Monday, February 6, 2012

CR Does Sports: Celebrating the Giants Super Bowl Victory

SPECIAL TO CONFLICT REVOLUTION: It was a Super Monday for Matt Buccelli and Stephen Siena. As previously noted, the authors of this blog have found a way to reconcile their many political differences through mutual fanhood of the New York Football Giants - for a whole year, the Giants are now champions of the football universe. Read our thoughts on our moment of sporting glory below.

Posted by Matt (2/6/12):

It's a pretty remarkable feeling when one of your favorite sports teams wins a championship. That may sound obvious, but so does saying it would be great to spend a week in Tahiti. That doesn't make it any easier to articulate or imagine until you're actually there.

Everything is better when your team wins. Your clothes look nicer, your shoes more expensive. The crowded bus you normally ride to work is empty for some reason. The person behind the counter at your go-to breakfast place puts butter instead of cream cheese on your bagel - normally a massive faux pas - and you shrug it off and tip her anyway. You come home to a house full of empty beer cans and rearranged furniture from your Super Bowl party, and you don't really mind cleaning it up.

More Super Bowl reaction after the jump...



For those who would criticize me for hamming this up: I like a pro basketball team (the Knicks) that hasn't won since 1973 and just finished a decade as the laughingstock of the NBA. I am a diehard fan of a baseball team (the Mets) that also hasn't won since before I was born, just lost its best player to free agency and its money to Bernie Madoff, and will probably never escape the shadow of its crosstown rival. I don't really care that much about professional soccer, but I root for the United States in the World Cup (obviously), and any American knows what that's like. These Giants are pretty much all I've got right now, and while I appreciate that two titles in five years is more than some fans ever get to see, it's also all I've ever seen.

The sports punditocracy has rushed to compare this underdog Giants run to that magical pursuit back in 2007-2008 - from the confidence-boosting loss in the regular season to an undefeated team to the field goal to claim the NFC Championship in overtime, from the rematch with the Patriots in the Super Bowl to another crazy catch in the final minutes to win it. But this year was different.
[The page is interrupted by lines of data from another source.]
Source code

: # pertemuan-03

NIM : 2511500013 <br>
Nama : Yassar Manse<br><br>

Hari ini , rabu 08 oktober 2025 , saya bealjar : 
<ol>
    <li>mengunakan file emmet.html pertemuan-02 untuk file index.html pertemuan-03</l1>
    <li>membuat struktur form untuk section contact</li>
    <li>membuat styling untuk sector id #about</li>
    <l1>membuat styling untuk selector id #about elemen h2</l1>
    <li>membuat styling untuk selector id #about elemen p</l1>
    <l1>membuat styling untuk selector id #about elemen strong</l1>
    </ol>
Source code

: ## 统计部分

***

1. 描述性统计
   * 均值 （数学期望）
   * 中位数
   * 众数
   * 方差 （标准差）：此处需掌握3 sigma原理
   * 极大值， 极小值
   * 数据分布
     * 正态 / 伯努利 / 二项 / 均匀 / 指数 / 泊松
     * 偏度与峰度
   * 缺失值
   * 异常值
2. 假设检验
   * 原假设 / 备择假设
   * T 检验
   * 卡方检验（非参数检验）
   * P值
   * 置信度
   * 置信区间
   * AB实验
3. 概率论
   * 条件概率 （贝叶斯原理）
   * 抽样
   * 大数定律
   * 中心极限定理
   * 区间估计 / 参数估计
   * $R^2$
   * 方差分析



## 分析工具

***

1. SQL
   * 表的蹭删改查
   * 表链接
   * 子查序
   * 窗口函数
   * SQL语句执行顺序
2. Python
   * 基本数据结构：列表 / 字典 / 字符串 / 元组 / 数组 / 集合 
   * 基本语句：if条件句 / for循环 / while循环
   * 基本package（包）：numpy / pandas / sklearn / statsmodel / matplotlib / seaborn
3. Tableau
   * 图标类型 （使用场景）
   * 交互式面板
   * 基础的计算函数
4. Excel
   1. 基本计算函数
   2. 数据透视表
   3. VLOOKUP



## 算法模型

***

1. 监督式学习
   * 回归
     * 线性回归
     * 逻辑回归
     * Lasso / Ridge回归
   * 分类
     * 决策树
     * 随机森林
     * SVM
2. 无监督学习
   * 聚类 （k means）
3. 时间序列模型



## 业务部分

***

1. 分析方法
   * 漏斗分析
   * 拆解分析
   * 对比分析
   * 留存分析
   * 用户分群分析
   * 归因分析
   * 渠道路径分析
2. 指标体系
Particularly to the non-biased observer, 2008 had a mystical, almost fluke-like quality, right down to the helmet catch; those players earned it, but the criticism was always that the team had simply gotten lucky. While the Giants caught a few breaks this postseason, especially against San Francisco, there's no way anyone can make that argument now.

What we saw over the last month was a good team that deserved to be here, and knew it was better than everyone thought. They played with a collective confidence that was not only a joy but also inspiring to watch. They knew they could beat anyone, and they went out and did. Think about Eli Manning - he says he's an elite QB in the beginning of the year and gets widely criticized, so in order to prove it he has the best season of his career and then wins the Super Bowl MVP. That takes a quiet and mature sense of self-belief that was reflected in this entire Giants team.

As for me? After the Mets ripped my heart out in 2007 and blew a 7 game lead to the hated Philadelphia Phillies with just 17 games left in the season, I took solace in an article that tried to put the rollercoaster experience of being a sports fan in perspective. Blogging at the time for my local newspaper, I quoted the following:
You (blindly) invest your time, money, and faith in a group of men who don't know you from Adam, but you know way too much about them. And you support them. You support them with your money... with your time... and with your allegiance. You support them because you hope that one day they'll give you that feeling of exhilaration that makes you feel like you're actually one of them (source).
As sports fans, we go through a lot for that feeling, and in a sick, twisted, kind of way, it's more enjoyable the more we are forced to go through for it. But this is why we watch. So we can proudly and unabashedly live vicariously through our heroes - but also remember the childhood innocence with which we were introduced to sports, before we realized that we were just getting high off the triumphs of others. So that we can share these moments with the people close to us - or total strangers. So that Steve and I can finally agree on something.

In short, what's the point of watching sports if you're not going to celebrate when your team wins? Enjoy this one, Giants fans. We don't get a playoff bonus in our paychecks or a diamond-encrusted Super Bowl ring; we have to buy our commemorative Super Bowl gear. Our victory parties were not nearly as cool as the one for the real Giants. And we will never get to drive the sweet corvette that Eli Manning got for being Super Bowl MVP.

But we do have the feeling. I had a pretty awesome commute to work today. And although I did absolutely nothing to earn this on the field, I feel as though I could not have done more.